> _Required action_
Every entry below should come back unchanged, except that the pictures are dropped.

> _Supplied material_

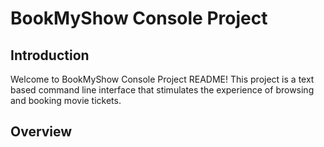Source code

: # BookMyShow Console Project

## Introduction
  Welcome to BookMyShow Console Project README! This project is a text based command line interface that stimulates the experience of browsing and booking movie tickets.

## Overview
  
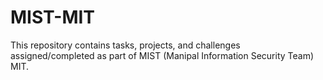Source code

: # MIST-MIT
This repository contains tasks, projects, and challenges assigned/completed as part of MIST (Manipal Information Security Team) MIT.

> _Answer section_
Source code

: # BookMyShow Console Project

## Introduction
  Welcome to BookMyShow Console Project README! This project is a text based command line interface that stimulates the experience of browsing and booking movie tickets.

## Overview
  
Source code

: # MIST-MIT
This repository contains tasks, projects, and challenges assigned/completed as part of MIST (Manipal Information Security Team) MIT.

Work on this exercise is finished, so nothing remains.